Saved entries

:::

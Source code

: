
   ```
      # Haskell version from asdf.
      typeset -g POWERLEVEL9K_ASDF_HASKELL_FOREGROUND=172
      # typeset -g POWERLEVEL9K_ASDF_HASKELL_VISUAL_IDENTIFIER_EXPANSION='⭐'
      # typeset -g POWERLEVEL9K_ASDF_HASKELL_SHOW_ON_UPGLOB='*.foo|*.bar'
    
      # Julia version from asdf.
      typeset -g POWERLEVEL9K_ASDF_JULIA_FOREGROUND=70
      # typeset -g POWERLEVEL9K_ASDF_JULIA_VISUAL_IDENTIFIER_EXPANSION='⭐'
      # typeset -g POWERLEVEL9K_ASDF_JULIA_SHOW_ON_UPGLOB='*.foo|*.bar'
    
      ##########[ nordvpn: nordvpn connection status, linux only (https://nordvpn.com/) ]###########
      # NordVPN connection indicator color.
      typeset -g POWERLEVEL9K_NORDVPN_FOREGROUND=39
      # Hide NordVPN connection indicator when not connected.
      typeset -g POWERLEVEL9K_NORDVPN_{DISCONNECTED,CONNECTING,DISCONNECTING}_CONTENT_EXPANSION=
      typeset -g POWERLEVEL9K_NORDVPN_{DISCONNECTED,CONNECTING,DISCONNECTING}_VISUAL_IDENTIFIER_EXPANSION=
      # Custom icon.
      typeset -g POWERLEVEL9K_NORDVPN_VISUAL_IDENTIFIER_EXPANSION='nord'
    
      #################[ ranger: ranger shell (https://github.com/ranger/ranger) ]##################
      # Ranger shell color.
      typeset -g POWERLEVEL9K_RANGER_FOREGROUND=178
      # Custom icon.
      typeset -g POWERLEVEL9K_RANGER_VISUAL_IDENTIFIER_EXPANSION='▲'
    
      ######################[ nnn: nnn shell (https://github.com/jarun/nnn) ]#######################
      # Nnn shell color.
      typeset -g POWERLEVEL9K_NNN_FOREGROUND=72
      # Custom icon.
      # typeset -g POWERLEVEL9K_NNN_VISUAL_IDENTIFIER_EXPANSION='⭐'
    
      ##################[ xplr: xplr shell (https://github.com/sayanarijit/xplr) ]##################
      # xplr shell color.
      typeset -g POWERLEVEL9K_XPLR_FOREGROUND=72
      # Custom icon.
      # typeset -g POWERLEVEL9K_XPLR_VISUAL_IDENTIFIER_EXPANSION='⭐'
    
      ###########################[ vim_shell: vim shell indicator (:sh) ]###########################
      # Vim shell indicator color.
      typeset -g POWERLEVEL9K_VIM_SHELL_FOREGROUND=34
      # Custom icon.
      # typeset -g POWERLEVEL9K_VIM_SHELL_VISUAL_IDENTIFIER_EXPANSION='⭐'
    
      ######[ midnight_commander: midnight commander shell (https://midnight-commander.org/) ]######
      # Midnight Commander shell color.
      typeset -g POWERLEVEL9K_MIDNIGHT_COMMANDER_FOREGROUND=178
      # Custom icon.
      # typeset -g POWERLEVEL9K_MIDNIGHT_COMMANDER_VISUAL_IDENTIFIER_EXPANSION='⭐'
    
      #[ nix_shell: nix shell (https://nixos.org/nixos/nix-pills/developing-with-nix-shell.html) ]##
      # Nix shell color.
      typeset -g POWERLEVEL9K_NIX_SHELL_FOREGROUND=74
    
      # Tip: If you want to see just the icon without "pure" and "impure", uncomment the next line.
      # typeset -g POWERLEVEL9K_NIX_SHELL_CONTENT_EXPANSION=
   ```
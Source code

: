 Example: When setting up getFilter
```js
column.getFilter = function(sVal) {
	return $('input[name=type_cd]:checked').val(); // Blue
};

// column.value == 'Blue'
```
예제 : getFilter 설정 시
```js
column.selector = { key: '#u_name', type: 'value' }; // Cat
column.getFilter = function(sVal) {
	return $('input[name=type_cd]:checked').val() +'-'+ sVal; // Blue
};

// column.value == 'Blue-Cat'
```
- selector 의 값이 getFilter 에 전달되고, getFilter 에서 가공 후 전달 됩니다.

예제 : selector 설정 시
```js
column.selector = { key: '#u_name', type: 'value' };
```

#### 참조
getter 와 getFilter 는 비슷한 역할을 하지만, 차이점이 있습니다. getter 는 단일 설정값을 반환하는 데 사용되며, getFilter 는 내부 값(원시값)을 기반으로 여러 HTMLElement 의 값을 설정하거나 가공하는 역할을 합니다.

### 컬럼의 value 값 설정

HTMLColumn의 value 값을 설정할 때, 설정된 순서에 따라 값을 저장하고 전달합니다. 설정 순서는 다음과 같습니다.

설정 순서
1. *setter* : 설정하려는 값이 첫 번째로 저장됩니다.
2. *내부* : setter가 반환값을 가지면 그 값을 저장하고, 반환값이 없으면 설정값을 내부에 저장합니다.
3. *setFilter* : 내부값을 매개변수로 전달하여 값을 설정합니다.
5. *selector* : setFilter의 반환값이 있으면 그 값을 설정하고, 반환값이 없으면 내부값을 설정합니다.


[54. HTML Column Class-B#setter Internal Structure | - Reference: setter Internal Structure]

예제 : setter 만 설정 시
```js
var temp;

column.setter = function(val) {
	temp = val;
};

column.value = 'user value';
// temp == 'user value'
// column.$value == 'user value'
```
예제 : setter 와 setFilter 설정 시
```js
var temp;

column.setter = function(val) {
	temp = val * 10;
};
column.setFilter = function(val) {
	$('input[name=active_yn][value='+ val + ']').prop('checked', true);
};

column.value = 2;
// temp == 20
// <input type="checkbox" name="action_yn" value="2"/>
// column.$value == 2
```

:::

WHAT YOU SHOULD DO: Lines above that contain the string "version" make up the answer.

RESPONSE BOX:
      # Haskell version from asdf.
      # Julia version from asdf.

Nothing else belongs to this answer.